++++ Source material
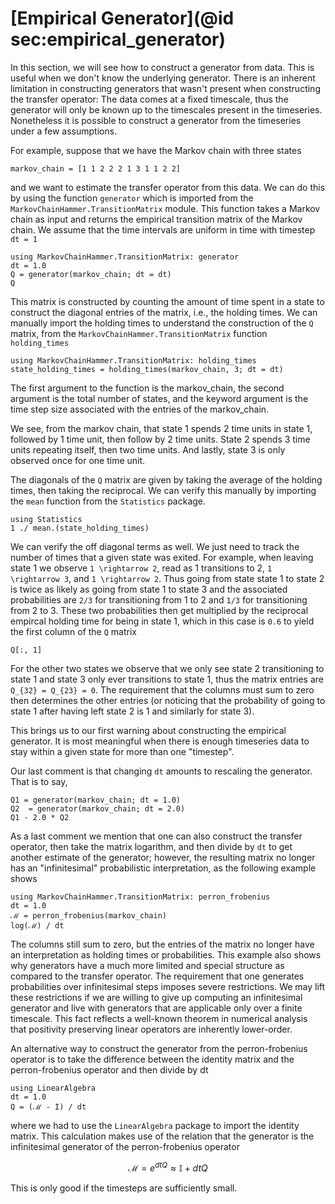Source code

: # [Empirical Generator](@id sec:empirical_generator)

In this section, we will see how to construct a generator from data. This is useful when we don't know the underlying generator. There is an inherent limitation in constructing generators that wasn't present when constructing the transfer operator: The data comes at a fixed timescale, thus the generator will only be known up to the timescales present in the timeseries. Nonetheless it is possible to construct a generator from the timeseries under a few assumptions. 

For example, suppose that we have the Markov chain with three states

```@example datadriven2
markov_chain = [1 1 2 2 2 1 3 1 1 2 2]
```

and we want to estimate the transfer operator from this data. We can do this by using the function `generator` which is imported from the `MarkovChainHammer.TransitionMatrix` module. This function takes a Markov chain as input and returns the empirical transition matrix of the Markov chain. We assume that the time intervals are uniform in time with timestep ``dt = 1``

```@example datadriven2
using MarkovChainHammer.TransitionMatrix: generator
dt = 1.0
Q = generator(markov_chain; dt = dt)
Q
```

This matrix is constructed by counting the amount of time spent in a state to construct the diagonal entries of the matrix, i.e., the holding times. We can manually import the holding times to understand the construction of the ``Q`` matrix, from the `MarkovChainHammer.TransitionMatrix` function `holding_times`

```@example datadriven2 
using MarkovChainHammer.TransitionMatrix: holding_times
state_holding_times = holding_times(markov_chain, 3; dt = dt)
```

The first argument to the function is the markov_chain, the second argument is the total number of states, and the keyword argument is the time step size associated with the entries of the markov_chain.

We see, from the markov chain, that state 1 spends 2 time units in state 1, followed by 1 time unit, then follow by 2 time units. State 2 spends 3 time units repeating itself, then two time units. And lastly, state 3 is only observed once for one time unit.

The diagonals of the ``Q`` matrix are given by taking the average of the holding times, then taking the reciprocal. We can verify this manually by importing the `mean` function from the `Statistics` package.

```@example datadriven2 
using Statistics
1 ./ mean.(state_holding_times)
```

We can verify the off diagonal terms as well. We just need to track the number of times that a given state was exited. For example, when leaving state 1 we observe ``1 \rightarrow 2``, read as 1 transitions to 2, ``1 \rightarrow 3``, and ``1 \rightarrow 2``. Thus going from state state 1 to state 2 is twice as likely as going from state 1 to state 3 and the associated probabilities are ``2/3`` for transitioning from 1 to 2 and ``1/3`` for transitioning from 2 to 3. These two probabilities then get multiplied by the reciprocal empircal holding time for being in state 1, which in this case is ``0.6`` to yield the first column of the ``Q`` matrix 

```@example datadriven2 
Q[:, 1]
```

For the other two states we observe that we only see state 2 transitioning to state 1 and state 3 only ever transitions to state 1, thus the matrix entries are ``Q_{32} = Q_{23} = 0``. The requirement that the columns must sum to zero then determines the other entries (or noticing that the probability of going to state 1 after having left state 2 is 1 and similarly for state 3).

This brings us to our first warning about constructing the empirical generator. It is most meaningful when there is enough timeseries data to stay within a given state for more than one "timestep". 

Our last comment is that changing ``dt`` amounts to rescaling the generator. That is to say, 

```@example datadriven2 
Q1 = generator(markov_chain; dt = 1.0)
Q2  = generator(markov_chain; dt = 2.0)
Q1 - 2.0 * Q2 
```

As a last comment we mention that one can also construct the transfer operator, then take the matrix logarithm, and then divide by ``dt`` to get another estimate of the generator; however, the resulting matrix no longer has an "infinitesimal" probabilistic interpretation, as the following example shows

```@example datadriven2 
using MarkovChainHammer.TransitionMatrix: perron_frobenius
dt = 1.0
ℳ = perron_frobenius(markov_chain)
log(ℳ) / dt
```

The columns still sum to zero, but the entries of the matrix no longer have an interpretation as holding times or probabilities. This example also shows why generators have a much more limited and special structure as compared to the transfer operator. The requirement that one generates probabilities over infinitesimal steps imposes severe restrictions. We may lift these restrictions if we are willing to give up computing an infinitesimal generator and live with generators that are applicable only over a finite timescale. This fact reflects a well-known theorem in numerical analysis that positivity preserving linear operators are inherently lower-order. 

An alternative way to construct the generator from the perron-frobenius operator is to take the difference between the identity matrix and the perron-frobenius operator and then divide by dt
```@example datadriven2 
using LinearAlgebra
dt = 1.0
Q = (ℳ - I) / dt
```
where we had to use the `LinearAlgebra` package to import the identity matrix.
This calculation makes use of the relation that the generator is the infinitesimal generator of the perron-frobenius operator
```math
\mathcal{M} = e^{dt Q} \approx \mathbb{I} + dt Q 
```
This is only good if the timesteps are sufficiently small.

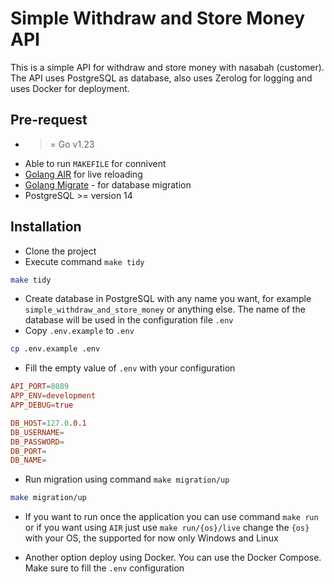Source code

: # Simple Withdraw and Store Money API

This is a simple API for withdraw and store money with nasabah (customer). The API uses PostgreSQL as database, also uses Zerolog for logging and uses Docker for deployment.

## Pre-request

-   > = Go v1.23
-   Able to run `MAKEFILE` for connivent
-   [Golang AIR](https://github.com/air-verse/air) for live reloading
-   [Golang Migrate](https://github.com/golang-migrate/migrate/) - for database migration
-   PostgreSQL >= version 14

## Installation

-   Clone the project
-   Execute command `make tidy`

```bash
make tidy
```

-   Create database in PostgreSQL with any name you want, for example `simple_withdraw_and_store_money` or anything else. The name of the database will be used in the configuration file `.env`
-   Copy `.env.example` to `.env`

```bash
cp .env.example .env
```

-   Fill the empty value of `.env` with your configuration

```conf
API_PORT=8089
APP_ENV=development
APP_DEBUG=true

DB_HOST=127.0.0.1
DB_USERNAME=
DB_PASSWORD=
DB_PORT=
DB_NAME=
```

-   Run migration using command `make migration/up`

```bash
make migration/up
```

-   If you want to run once the application you can use command `make run` or if you want using `AIR` just use `make run/{os}/live` change the `{os}` with your OS, the supported for now only Windows and Linux

-   Another option deploy using Docker. You can use the Docker Compose. Make sure to fill the `.env` configuration
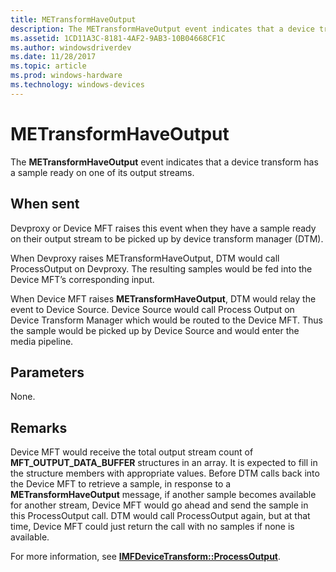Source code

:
 ```yaml
---
title: METransformHaveOutput
description: The METransformHaveOutput event indicates that a device transform has a sample ready on one of its output streams.
ms.assetid: 1CD11A3C-8181-4AF2-9AB3-10B04668CF1C
ms.author: windowsdriverdev
ms.date: 11/28/2017
ms.topic: article
ms.prod: windows-hardware
ms.technology: windows-devices
---
```


# METransformHaveOutput


The **METransformHaveOutput** event indicates that a device transform has a sample ready on one of its output streams.

## <span id="When_sent"></span><span id="when_sent"></span><span id="WHEN_SENT"></span>When sent


Devproxy or Device MFT raises this event when they have a sample ready on their output stream to be picked up by device transform manager (DTM).

When Devproxy raises METransformHaveOutput, DTM would call ProcessOutput on Devproxy. The resulting samples would be fed into the Device MFT’s corresponding input.

When Device MFT raises **METransformHaveOutput**, DTM would relay the event to Device Source. Device Source would call Process Output on Device Transform Manager which would be routed to the Device MFT. Thus the sample would be picked up by Device Source and would enter the media pipeline.

## <span id="Parameters"></span><span id="parameters"></span><span id="PARAMETERS"></span>Parameters


None.

## <span id="Remarks"></span><span id="remarks"></span><span id="REMARKS"></span>Remarks


Device MFT would receive the total output stream count of **MFT\_OUTPUT\_DATA\_BUFFER** structures in an array. It is expected to fill in the structure members with appropriate values. Before DTM calls back into the Device MFT to retrieve a sample, in response to a **METransformHaveOutput** message, if another sample becomes available for another stream, Device MFT would go ahead and send the sample in this ProcessOutput call. DTM would call ProcessOutput again, but at that time, Device MFT could just return the call with no samples if none is available.

For more information, see [**IMFDeviceTransform::ProcessOutput**](https://msdn.microsoft.com/library/windows/hardware/mt797682).

 

 





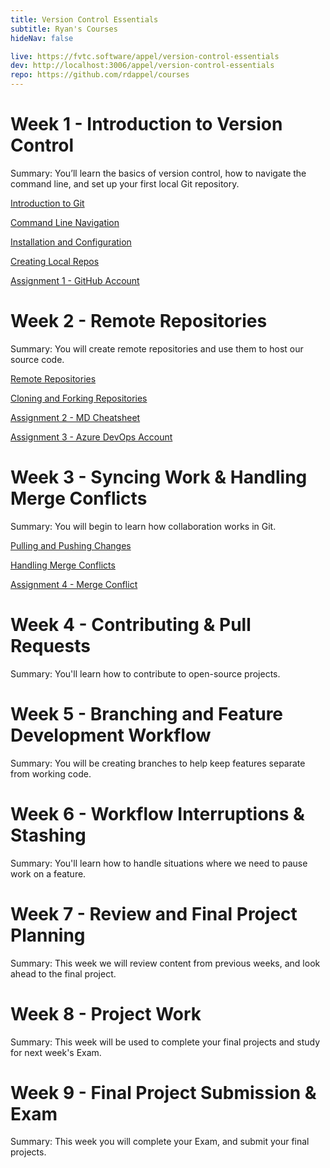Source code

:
 ```yaml
---
title: Version Control Essentials
subtitle: Ryan's Courses
hideNav: false

live: https://fvtc.software/appel/version-control-essentials
dev: http://localhost:3006/appel/version-control-essentials
repo: https://github.com/rdappel/courses
---
```


# Week 1 - Introduction to Version Control

Summary: You’ll learn the basics of version control, how to navigate the command line, and set up your first local Git repository.

[Introduction to Git](/appel/version-control-essentials/intro-to-git)

[Command Line Navigation](/appel/version-control-essentials/cli-navigation)

[Installation and Configuration](/appel/version-control-essentials/install-and-config)

[Creating Local Repos](/appel/version-control-essentials/creating-local-repos)

[Assignment 1 - GitHub Account](/appel/version-control-essentials/assignments/github-account)

# Week 2 - Remote Repositories

Summary: You will create remote repositories and use them to host our source code.

[Remote Repositories](/appel/version-control-essentials/remote-repos)

[Cloning and Forking Repositories](/appel/version-control-essentials/cloning-and-forking)

[Assignment 2 - MD Cheatsheet](/appel/version-control-essentials/assignments/md-cheatsheet)

[Assignment 3 - Azure DevOps Account](/appel/version-control-essentials/assignments/devops-account)

# Week 3 - Syncing Work & Handling Merge Conflicts

Summary: You will begin to learn how collaboration works in Git.

[Pulling and Pushing Changes](/appel/version-control-essentials/pulling-and-pushing)

[Handling Merge Conflicts](/appel/version-control-essentials/merge-conflicts)

[Assignment 4 - Merge Conflict](/appel/version-control-essentials/assignments/merge-conflict)

# Week 4 - Contributing & Pull Requests

Summary: You'll learn how to contribute to open-source projects.

# Week 5 - Branching and Feature Development Workflow

Summary: You will be creating branches to help keep features separate from working code.

# Week 6 - Workflow Interruptions & Stashing

Summary: You'll learn how to handle situations where we need to pause work on a feature.

# Week 7 - Review and Final Project Planning

Summary: This week we will review content from previous weeks, and look ahead to the final project.

# Week 8 - Project Work

Summary: This week will be used to complete your final projects and study for next week's Exam.

# Week 9 - Final Project Submission & Exam

Summary: This week you will complete your Exam, and submit your final projects.
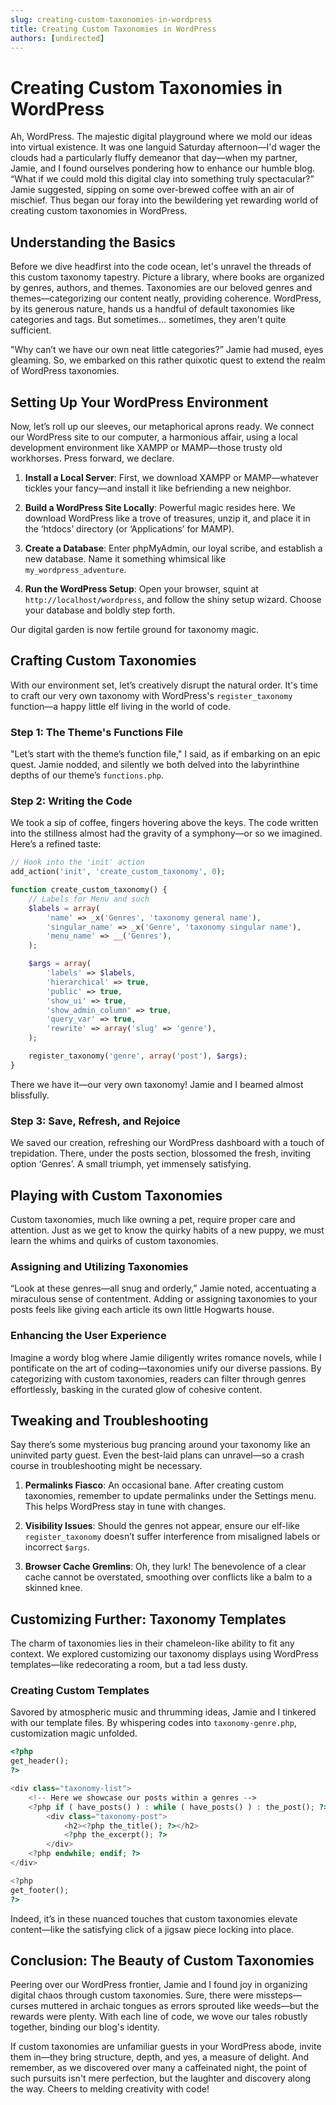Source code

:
 ```yaml
---
slug: creating-custom-taxonomies-in-wordpress
title: Creating Custom Taxonomies in WordPress
authors: [undirected]
---
```



# Creating Custom Taxonomies in WordPress

Ah, WordPress. The majestic digital playground where we mold our ideas into virtual existence. It was one languid Saturday afternoon—I'd wager the clouds had a particularly fluffy demeanor that day—when my partner, Jamie, and I found ourselves pondering how to enhance our humble blog. “What if we could mold this digital clay into something truly spectacular?” Jamie suggested, sipping on some over-brewed coffee with an air of mischief. Thus began our foray into the bewildering yet rewarding world of creating custom taxonomies in WordPress.

## Understanding the Basics

Before we dive headfirst into the code ocean, let's unravel the threads of this custom taxonomy tapestry. Picture a library, where books are organized by genres, authors, and themes. Taxonomies are our beloved genres and themes—categorizing our content neatly, providing coherence. WordPress, by its generous nature, hands us a handful of default taxonomies like categories and tags. But sometimes... sometimes, they aren't quite sufficient.

"Why can’t we have our own neat little categories?” Jamie had mused, eyes gleaming. So, we embarked on this rather quixotic quest to extend the realm of WordPress taxonomies.

## Setting Up Your WordPress Environment

Now, let’s roll up our sleeves, our metaphorical aprons ready. We connect our WordPress site to our computer, a harmonious affair, using a local development environment like XAMPP or MAMP—those trusty old workhorses. Press forward, we declare.

1. **Install a Local Server**: First, we download XAMPP or MAMP—whatever tickles your fancy—and install it like befriending a new neighbor. 
   
2. **Build a WordPress Site Locally**: Powerful magic resides here. We download WordPress like a trove of treasures, unzip it, and place it in the ‘htdocs’ directory (or ‘Applications’ for MAMP).

3. **Create a Database**: Enter phpMyAdmin, our loyal scribe, and establish a new database. Name it something whimsical like `my_wordpress_adventure`.

4. **Run the WordPress Setup**: Open your browser, squint at `http://localhost/wordpress`, and follow the shiny setup wizard. Choose your database and boldly step forth.

Our digital garden is now fertile ground for taxonomy magic.

## Crafting Custom Taxonomies

With our environment set, let’s creatively disrupt the natural order. It's time to craft our very own taxonomy with WordPress's `register_taxonomy` function—a happy little elf living in the world of code.

### Step 1: The Theme's Functions File

"Let’s start with the theme’s function file," I said, as if embarking on an epic quest. Jamie nodded, and silently we both delved into the labyrinthine depths of our theme’s `functions.php`.

### Step 2: Writing the Code

We took a sip of coffee, fingers hovering above the keys. The code written into the stillness almost had the gravity of a symphony—or so we imagined. Here’s a refined taste:

```php
// Hook into the 'init' action
add_action('init', 'create_custom_taxonomy', 0);

function create_custom_taxonomy() {
    // Labels for Menu and such
    $labels = array(
        'name' => _x('Genres', 'taxonomy general name'),
        'singular_name' => _x('Genre', 'taxonomy singular name'),
        'menu_name' => __('Genres'),
    );

    $args = array(
        'labels' => $labels,
        'hierarchical' => true,
        'public' => true,
        'show_ui' => true,
        'show_admin_column' => true,
        'query_var' => true,
        'rewrite' => array('slug' => 'genre'),
    );

    register_taxonomy('genre', array('post'), $args);
}
```

There we have it—our very own taxonomy! Jamie and I beamed almost blissfully.

### Step 3: Save, Refresh, and Rejoice

We saved our creation, refreshing our WordPress dashboard with a touch of trepidation. There, under the posts section, blossomed the fresh, inviting option ‘Genres’. A small triumph, yet immensely satisfying.

## Playing with Custom Taxonomies

Custom taxonomies, much like owning a pet, require proper care and attention. Just as we get to know the quirky habits of a new puppy, we must learn the whims and quirks of custom taxonomies.

### Assigning and Utilizing Taxonomies

“Look at these genres—all snug and orderly,” Jamie noted, accentuating a miraculous sense of contentment. Adding or assigning taxonomies to your posts feels like giving each article its own little Hogwarts house.

### Enhancing the User Experience

Imagine a wordy blog where Jamie diligently writes romance novels, while I pontificate on the art of coding—taxonomies unify our diverse passions. By categorizing with custom taxonomies, readers can filter through genres effortlessly, basking in the curated glow of cohesive content.

## Tweaking and Troubleshooting

Say there’s some mysterious bug prancing around your taxonomy like an uninvited party guest. Even the best-laid plans can unravel—so a crash course in troubleshooting might be necessary.

1. **Permalinks Fiasco**: An occasional bane. After creating custom taxonomies, remember to update permalinks under the Settings menu. This helps WordPress stay in tune with changes.
   
2. **Visibility Issues**: Should the genres not appear, ensure our elf-like `register_taxonomy` doesn’t suffer interference from misaligned labels or incorrect `$args`.

3. **Browser Cache Gremlins**: Oh, they lurk! The benevolence of a clear cache cannot be overstated, smoothing over conflicts like a balm to a skinned knee.

## Customizing Further: Taxonomy Templates

The charm of taxonomies lies in their chameleon-like ability to fit any context. We explored customizing our taxonomy displays using WordPress templates—like redecorating a room, but a tad less dusty.

### Creating Custom Templates

Savored by atmospheric music and thrumming ideas, Jamie and I tinkered with our template files. By whispering codes into `taxonomy-genre.php`, customization magic unfolded. 

```php
<?php
get_header();
?>

<div class="taxonomy-list">
    <!-- Here we showcase our posts within a genres -->
    <?php if ( have_posts() ) : while ( have_posts() ) : the_post(); ?>
        <div class="taxonomy-post">
            <h2><?php the_title(); ?></h2>
            <?php the_excerpt(); ?>
        </div>
    <?php endwhile; endif; ?>
</div>

<?php
get_footer();
?>
```

Indeed, it’s in these nuanced touches that custom taxonomies elevate content—like the satisfying click of a jigsaw piece locking into place.

## Conclusion: The Beauty of Custom Taxonomies

Peering over our WordPress frontier, Jamie and I found joy in organizing digital chaos through custom taxonomies. Sure, there were missteps—curses muttered in archaic tongues as errors sprouted like weeds—but the rewards were plenty. With each line of code, we wove our tales robustly together, binding our blog's identity.

If custom taxonomies are unfamiliar guests in your WordPress abode, invite them in—they bring structure, depth, and yes, a measure of delight. And remember, as we discovered over many a caffeinated night, the point of such pursuits isn't mere perfection, but the laughter and discovery along the way. Cheers to melding creativity with code!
++++++++
§ **Directions for this task**
Find the word "class" in the data and copy out each line where it turns up.

§ **Solution to this task**
<div class="taxonomy-list">
        <div class="taxonomy-post">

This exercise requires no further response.